La siguiente es una entrevista que concedió el Padre Provoste a Las Últimas Noticias:

-Padre, ¿qué es lo más difícil de esto?

-La mayor preocupación de la gente es no saber qué pasa y cuando uno también tiene incertidumbre, porque no se sabe qué pasa con los chiquillos, no es mucho lo que uno puede consolar. Es más bien tratar de animar a los familiares, de darles fuerzas.

-¿De dónde saca ese poder para hacer sonreír a los que están sufriendo?

-No me lo pregunte. Creo que lo principal es tener esperanzas. Es absolutamente normal que la gente esté angustiada, pero hay que hacer notar la vida.

-¿Qué les dice?

-Hay que tratar de ser solidarios en lo que están pasando. Las experiencias de dolor son intransferibles. Se sienten o no se sienten, pero no las puedes experimentar por otros. Eso no impide darles esperanzas.

-¿Ha habido alguien que lo haya mirado feo?

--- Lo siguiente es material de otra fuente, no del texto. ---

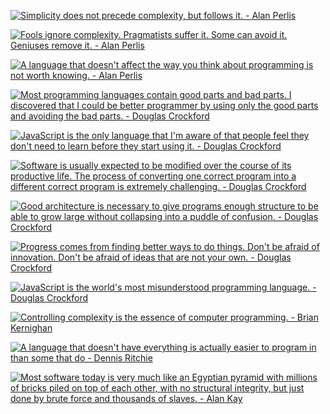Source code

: <a href="http://www.azquotes.com/quote/680861" title="Alan Perlis quote"><img src="http://www.azquotes.com/picture-quotes/quote-simplicity-does-not-precede-complexity-but-follows-it-alan-perlis-68-8-0861.jpg" alt="Simplicity does not precede complexity, but follows it. - Alan Perlis"></a>

<a href="http://www.azquotes.com/quote/229021" title="Alan Perlis quote"><img src="http://www.azquotes.com/picture-quotes/quote-fools-ignore-complexity-pragmatists-suffer-it-some-can-avoid-it-geniuses-remove-it-alan-perlis-22-90-21.jpg" alt="Fools ignore complexity. Pragmatists suffer it. Some can avoid it. Geniuses remove it. - Alan Perlis"></a>

<a href="http://www.azquotes.com/quote/765126" title="Alan Perlis quote"><img src="http://www.azquotes.com/picture-quotes/quote-a-language-that-doesn-t-affect-the-way-you-think-about-programming-is-not-worth-knowing-alan-perlis-76-51-26.jpg" alt="A language that doesn't affect the way you think about programming is not worth knowing. - Alan Perlis"></a>

<a href="http://www.azquotes.com/quote/1346177" title="Douglas Crockford quote"><img src="http://www.azquotes.com/picture-quotes/quote-most-programming-languages-contain-good-parts-and-bad-parts-i-discovered-that-i-could-douglas-crockford-134-61-77.jpg" alt="Most programming languages contain good parts and bad parts. I discovered that I could be better programmer by using only the good parts and avoiding the bad parts. - Douglas Crockford"></a>

<a href="http://www.azquotes.com/quote/803741" title="Douglas Crockford quote"><img src="http://www.azquotes.com/picture-quotes/quote-javascript-is-the-only-language-that-i-m-aware-of-that-people-feel-they-don-t-need-to-douglas-crockford-80-37-41.jpg" alt="JavaScript is the only language that I'm aware of that people feel they don't need to learn before they start using it. - Douglas Crockford"></a>

<a href="http://www.azquotes.com/quote/1346180" title="Douglas Crockford quote"><img src="http://www.azquotes.com/picture-quotes/quote-software-is-usually-expected-to-be-modified-over-the-course-of-its-productive-life-the-douglas-crockford-134-61-80.jpg" alt="Software is usually expected to be modified over the course of its productive life. The process of converting one correct program into a different correct program is extremely challenging. - Douglas Crockford"></a>

<a href="http://www.azquotes.com/quote/1371236" title="Douglas Crockford quote"><img src="http://www.azquotes.com/picture-quotes/quote-good-architecture-is-necessary-to-give-programs-enough-structure-to-be-able-to-grow-douglas-crockford-137-12-36.jpg" alt="Good architecture is necessary to give programs enough structure to be able to grow large without collapsing into a puddle of confusion. - Douglas Crockford"></a>

<a href="http://www.azquotes.com/quote/1119104" title="Douglas Crockford quote"><img src="http://www.azquotes.com/picture-quotes/quote-progress-comes-from-finding-better-ways-to-do-things-don-t-be-afraid-of-innovation-don-douglas-crockford-111-91-04.jpg" alt="Progress comes from finding better ways to do things. Don't be afraid of innovation. Don't be afraid of ideas that are not your own. - Douglas Crockford"></a>

<a href="http://www.azquotes.com/quote/803748" title="Douglas Crockford quote"><img src="http://www.azquotes.com/picture-quotes/quote-javascript-is-the-world-s-most-misunderstood-programming-language-douglas-crockford-80-37-48.jpg" alt="JavaScript is the world's most misunderstood programming language. - Douglas Crockford"></a>

<a href="http://www.azquotes.com/quote/669649" title="Brian Kernighan quote"><img src="http://www.azquotes.com/picture-quotes/quote-controlling-complexity-is-the-essence-of-computer-programming-brian-kernighan-66-96-49.jpg" alt="Controlling complexity is the essence of computer programming. - Brian Kernighan"></a>

<a href="http://www.azquotes.com/quote/596303" title="Dennis Ritchie quote"><img src="http://www.azquotes.com/picture-quotes/quote-a-language-that-doesn-t-have-everything-is-actually-easier-to-program-in-than-some-that-dennis-ritchie-59-63-03.jpg" alt="A language that doesn't have everything is actually easier to program in than some that do - Dennis Ritchie"></a>

<a href="http://www.azquotes.com/quote/154158" title="Alan Kay quote"><img src="http://www.azquotes.com/picture-quotes/quote-most-software-today-is-very-much-like-an-egyptian-pyramid-with-millions-of-bricks-piled-alan-kay-15-41-58.jpg" alt="Most software today is very much like an Egyptian pyramid with millions of bricks piled on top of each other, with no structural integrity, but just done by brute force and thousands of slaves. - Alan Kay"></a>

-No, nadie, afortunadamente.

-Pedir a la gente que cante en esta situación es atrevido. ¿Temió que no le hicieran caso?

-La verdad es que uno nunca sabe, pero había que intentarlo. Como dice San Agustín, "el que canta, ora dos veces".

-¿Qué es lo más duro que ha escuchado?

-Hay mamitas que están muy mal. Es natural ver que las personas mayores se nos mueran antes, pero que se muera un hijo en un destino que él buscó, porque la mayoría de los conscriptos son voluntarios, es difícil. Esta campaña en la montaña los tenía muy ilusionados.

-¿Había visto algo así como capellán de Ejército?

-Me ha tocado estar en otras unidades, por accidentes en la Carretera de la Costa, por ejemplo, pero en algo así, de tanta magnitud como esto, no.